Tandis que des réflexions aussi agréables remplissaient mon esprit et me conduisaient peu à peu au sommeil, je fus subitement éveillé par le frôlement d’une robe de soie et le bruit d’une paire de talons hauts, comme si une femme marchait dans l’appartement. Avant que j’eusse le temps de tirer le rideau pour voir d’où provenait ce bruit, une petite figure de femme passa entre mon lit et le feu. Cette femme me tournait le dos, et je pus observer son cou et ses épaules, qui annonçaient qu’elle était vieille. Son habillement consistait en une robe dont la forme passée de mode était ce que les dames appelaient autrefois, je crois, un sac ; robe entièrement lâche à la ceinture, mais dont les larges plis se trouvaient réunis sur le cou et sur les épaules, retombaient jusqu’à terre, et se terminaient par une espèce de queue.

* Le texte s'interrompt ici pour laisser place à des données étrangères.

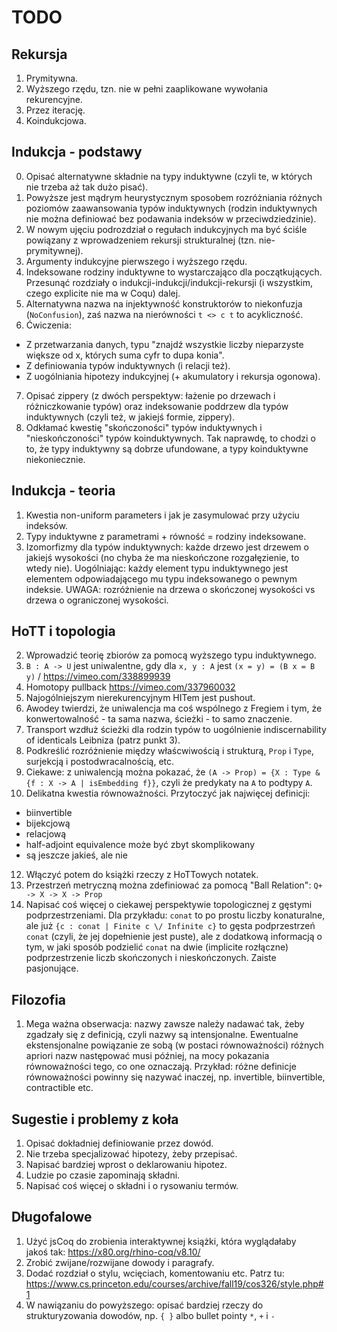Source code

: # TODO

## Rekursja
1. Prymitywna.
2. Wyższego rzędu, tzn. nie w pełni zaaplikowane wywołania rekurencyjne.
3. Przez iterację.
4. Koindukcjowa.

## Indukcja - podstawy
0. Opisać alternatywne składnie na typy induktywne (czyli te, w których nie trzeba aż tak dużo pisać).
1. Powyższe jest mądrym heurystycznym sposobem rozróżniania różnych poziomów zaawansowania typów induktywnych (rodzin induktywnych nie można definiować bez podawania indeksów w przeciwdziedzinie).
2. W nowym ujęciu podrozdział o regułach indukcyjnych ma być ściśle powiązany z wprowadzeniem rekursji strukturalnej (tzn. nie-prymitywnej).
3. Argumenty indukcyjne pierwszego i wyższego rzędu.
4. Indeksowane rodziny induktywne to wystarczająco dla początkujących. Przesunąć rozdziały o indukcji-indukcji/indukcji-rekursji (i wszystkim, czego explicite nie ma w Coqu) dalej.
5. Alternatywna nazwa na injektywność konstruktorów to niekonfuzja (`NoConfusion`), zaś nazwa na nierówności `t <> c t` to acykliczność.
6. Ćwiczenia:
- Z przetwarzania danych, typu "znajdź wszystkie liczby nieparzyste większe od x, których suma cyfr to dupa konia".
- Z definiowania typów induktywnych (i relacji też).
- Z uogólniania hipotezy indukcyjnej (+ akumulatory i rekursja ogonowa).
7. Opisać zippery (z dwóch perspektyw: łażenie po drzewach i różniczkowanie typów) oraz indeksowanie poddrzew dla typów induktywnych (czyli też, w jakiejś formie, zippery).
8. Odkłamać kwestię "skończoności" typów induktywnych i "nieskończoności" typów koinduktywnych. Tak naprawdę, to chodzi o to, że typy induktywny są dobrze ufundowane, a typy koinduktywne niekoniecznie.

## Indukcja - teoria
1. Kwestia non-uniform parameters i jak je zasymulować przy użyciu indeksów.
2. Typy induktywne z parametrami + równość = rodziny indeksowane.
3. Izomorfizmy dla typów induktywnych: każde drzewo jest drzewem o jakiejś wysokości (no chyba że ma nieskończone rozgałęzienie, to wtedy nie). Uogólniając: każdy element typu induktywnego jest elementem odpowiadającego mu typu indeksowanego o pewnym indeksie. UWAGA: rozróżnienie na drzewa o skończonej wysokości vs drzewa o ograniczonej wysokości.

## HoTT i topologia
2. Wprowadzić teorię zbiorów za pomocą wyższego typu induktywnego.
3. `B : A -> U` jest uniwalentne, gdy dla `x, y : A` jest `(x = y) = (B x = B y)` / https://vimeo.com/338899939
4. Homotopy pullback https://vimeo.com/337960032
6. Najogólniejszym nierekurencyjnym HITem jest pushout.
7. Awodey twierdzi, że uniwalencja ma coś wspólnego z Fregiem i tym, że konwertowalność - ta sama nazwa, ścieżki - to samo znaczenie.
8. Transport wzdłuż ścieżki dla rodzin typów to uogólnienie indiscernability of identicals Leibniza (patrz punkt 3).
9. Podkreślić rozróżnienie między właścwiwością i strukturą, `Prop` i `Type`, surjekcją i postodwracalnością, etc.
10. Ciekawe: z uniwalencją można pokazać, że `(A -> Prop) = {X : Type & {f : X -> A | isEmbedding f}}`, czyli że predykaty na `A` to podtypy `A`.
11. Delikatna kwestia równoważności. Przytoczyć jak najwięcej definicji:
  - biinvertible
  - bijekcjową
  - relacjową
  - half-adjoint equivalence może być zbyt skomplikowany
  - są jeszcze jakieś, ale nie 
12. Włączyć potem do książki rzeczy z HoTTowych notatek.
13. Przestrzeń metryczną można zdefiniować za pomocą "Ball Relation": `Q+ -> X -> X -> Prop`
14. Napisać coś więcej o ciekawej perspektywie topologicznej z gęstymi podprzestrzeniami. Dla przykładu: `conat` to po prostu liczby konaturalne, ale już `{c : conat | Finite c \/ Infinite c}` to gęsta podprzestrzeń `conat` (czyli, że jej dopełnienie jest puste), ale z dodatkową informacją o tym, w jaki sposób podzielić `conat` na dwie (implicite rozłączne) podprzestrzenie liczb skończonych i nieskończonych. Zaiste pasjonujące.

## Filozofia
1. Mega ważna obserwacja: nazwy zawsze należy nadawać tak, żeby zgadzały się z definicją, czyli nazwy są intensjonalne. Ewentualne ekstensjonalne powiązanie ze sobą (w postaci równoważności) różnych apriori nazw następować musi później, na mocy pokazania równoważności tego, co one oznaczają. Przykład: różne definicje równoważności powinny się nazywać inaczej, np. invertible, biinvertible, contractible etc.

## Sugestie i problemy z koła
1. Opisać dokładniej definiowanie przez dowód.
2. Nie trzeba specjalizować hipotezy, żeby przepisać.
4. Napisać bardziej wprost o deklarowaniu hipotez.
6. Ludzie po czasie zapominają składni.
7. Napisać coś więcej o składni i o rysowaniu termów.

## Długofalowe
1. Użyć jsCoq do zrobienia interaktywnej książki, która wyglądałaby jakoś tak: https://x80.org/rhino-coq/v8.10/
2. Zrobić zwijane/rozwijane dowody i paragrafy.
3. Dodać rozdział o stylu, wcięciach, komentowaniu etc. Patrz tu: https://www.cs.princeton.edu/courses/archive/fall19/cos326/style.php#1
4. W nawiązaniu do powyższego: opisać bardziej rzeczy do strukturyzowania dowodów, np. `{ }` albo bullet pointy `*`, `+` i `-`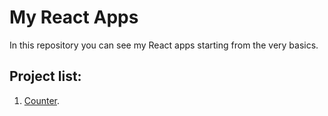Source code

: # My React Apps

In this repository you can see my React apps starting from the very basics.

## Project list:
1. [Counter](https://github.com/my-react-apps/react-counter).
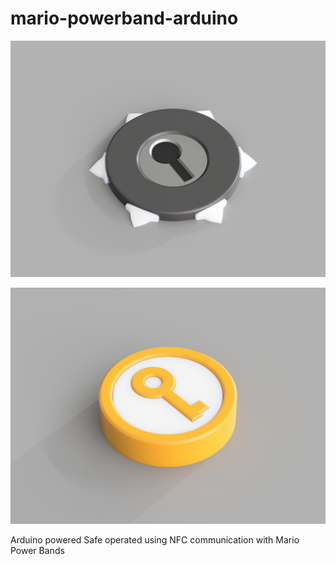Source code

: # mario-powerband-arduino

![lock design](lock.png)

![key design](key.png)

Arduino powered Safe operated using NFC communication with Mario Power Bands
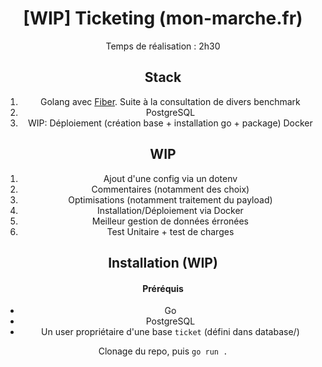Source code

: <div align="center">

# [WIP] Ticketing (mon-marche.fr)

Temps de réalisation : 2h30

## Stack

1. Golang avec [Fiber](https://gofiber.io/). Suite à la consultation de divers benchmark
1. PostgreSQL
1. WIP: Déploiement (création base + installation go + package) Docker

## WIP

1. Ajout d'une config via un dotenv
1. Commentaires (notamment des choix)
1. Optimisations (notamment traitement du payload)
1. Installation/Déploiement via Docker
1. Meilleur gestion de données érronées
1. Test Unitaire + test de charges

## Installation (WIP)

#### Préréquis
* Go
* PostgreSQL
* Un user propriétaire d'une base `ticket` (défini dans database/)

Clonage du repo, puis `go run .`

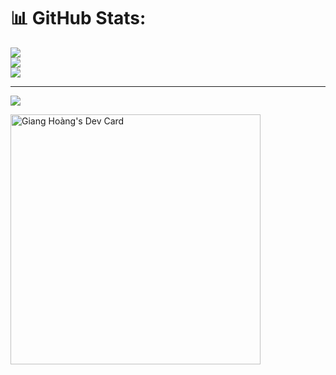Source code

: # 📊 GitHub Stats:
![](https://github-readme-stats.vercel.app/api?username=GiangHoang9912&theme=dark&hide_border=false&include_all_commits=false&count_private=false)<br/>
![](https://github-readme-streak-stats.herokuapp.com/?user=GiangHoang9912&theme=dark&hide_border=false)<br/>
![](https://github-readme-stats.vercel.app/api/top-langs/?username=GiangHoang9912&theme=dark&hide_border=false&include_all_commits=false&count_private=false&layout=compact)

---
[![](https://visitcount.itsvg.in/api?id=GiangHoang9912&icon=0&color=0)](https://visitcount.itsvg.in)

<!-- Proudly created with GPRM ( https://gprm.itsvg.in ) -->
<!---
GiangHoang9912/GiangHoang9912 is a ✨ special ✨ repository because its `README.md` (this file) appears on your GitHub profile.
You can click the Preview link to take a look at your changes.
--->
<a href="https://app.daily.dev/gianghoang1209"><img src="https://api.daily.dev/devcards/681823259906468094808bb874b7779f.png?r=not" width="400" alt="Giang Hoàng's Dev Card"/></a>
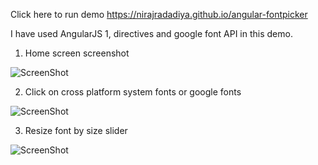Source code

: Click here to run demo https://nirajradadiya.github.io/angular-fontpicker

I have used AngularJS 1, directives and google font API in this demo.

1) Home screen screenshot

![ScreenShot](https://nirajradadiya.github.io/angular-fontpicker/main-screen.png)

2) Click on cross platform system fonts or google fonts

![ScreenShot](https://nirajradadiya.io/angular-fontpicker/cross-platform-system-font.png)

3) Resize font by size slider

![ScreenShot](https://nirajradadiya.github.io/angular-fontpicker/font-size-resize.png)
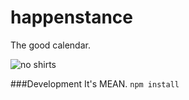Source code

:# happenstance
The good calendar.

![no shirts](http://i.giphy.com/26tOVLcxuLMUh7W7e.gif)


###Development
It's MEAN. `npm install`
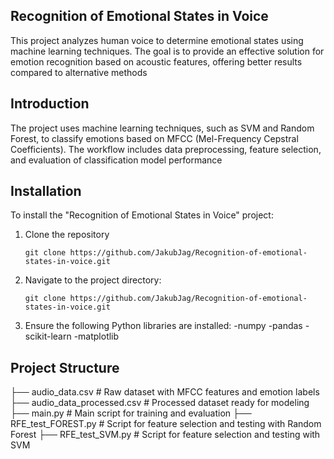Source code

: ## **Recognition of Emotional States in Voice**
This project analyzes human voice to determine emotional states using machine learning techniques. The goal is to provide an effective solution for emotion recognition based on acoustic features, offering better results compared to alternative methods

## **Introduction**
The project uses machine learning techniques, such as SVM and Random Forest, to classify emotions based on MFCC (Mel-Frequency Cepstral Coefficients). The workflow includes data preprocessing, feature selection, and evaluation of classification model performance

## **Installation**

To install the "Recognition of Emotional States in Voice" project:

1. Clone the repository
   
   `git clone https://github.com/JakubJag/Recognition-of-emotional-states-in-voice.git`

3. Navigate to the project directory:

   `git clone https://github.com/JakubJag/Recognition-of-emotional-states-in-voice.git`

5. Ensure the following Python libraries are installed:
   -numpy
   -pandas
   -scikit-learn
   -matplotlib

## **Project Structure**


├── audio_data.csv   # Raw dataset with MFCC features and emotion labels
├── audio_data_processed.csv   # Processed dataset ready for modeling
├── main.py   # Main script for training and evaluation
├── RFE_test_FOREST.py   # Script for feature selection and testing with Random Forest
├── RFE_test_SVM.py   # Script for feature selection and testing with SVM





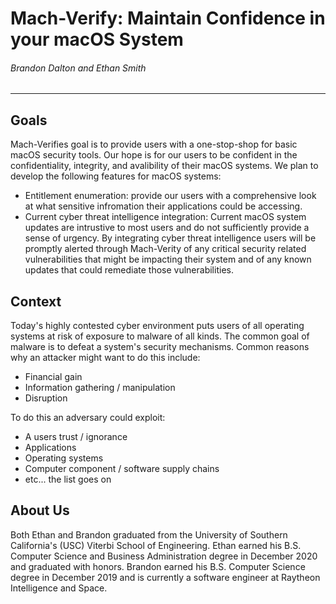 # Mach-Verify: Maintain Confidence in your macOS System
###### Brandon Dalton and Ethan Smith
---
## Goals
Mach-Verifies goal is to provide users with a one-stop-shop for basic macOS security tools. Our hope is for our users to be confident in the confidentiality, integrity, and avalibility of their macOS systems. We plan to develop the following features for macOS systems:
- Entitlement enumeration: provide our users with a comprehensive look at what sensitive infromation their applications could be accessing.
- Current cyber threat intelligence integration: Current macOS system updates are intrustive to most users and do not sufficiently provide a sense of urgency. By integrating cyber threat intelligence users will be promptly alerted through Mach-Verity of any critical security related vulnerabilities that might be impacting their system and of any known updates that could remediate those vulnerabilities. 

## Context
Today's highly contested cyber environment puts users of all operating systems at risk of exposure to malware of all kinds. The common goal of malware is to defeat a system's security mechanisms. Common reasons why an attacker might want to do this include:
- Financial gain
- Information gathering / manipulation
- Disruption

To do this an adversary could exploit:
- A users trust / ignorance
- Applications
- Operating systems
- Computer component / software supply chains 
- etc... the list goes on

## About Us
Both Ethan and Brandon graduated from the University of Southern California's (USC) Viterbi School of Engineering. Ethan earned his B.S. Computer Science and Business Administration degree in December 2020 and graduated with honors. Brandon earned his B.S. Computer Science degree in December 2019 and is currently a software engineer at Raytheon Intelligence and Space.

Je trouvai cette visite assez singulière, mais il ne me vint pas un seul instant à l’esprit que je voyais autre chose que la forme mortelle d’une des vieilles femmes du château, qui, par caprice, s’habillait comme sa grand’mère, et qui, ayant été délogée de sa chambre pour me la céder, avait oublié cette circonstance et revenait à son ancien gîte. Avec cette persuasion, je fis quelque mouvement dans mon lit, et je toussai un peu pour avertir que la chambre était occupée. La vieille se tourna lentement.

Grand Dieu ! Milord, quel visage elle me fit voir ! Je n’eus plus besoin de me demander qui elle était, il n’y avait pas moyen de penser que c’était un être vivant.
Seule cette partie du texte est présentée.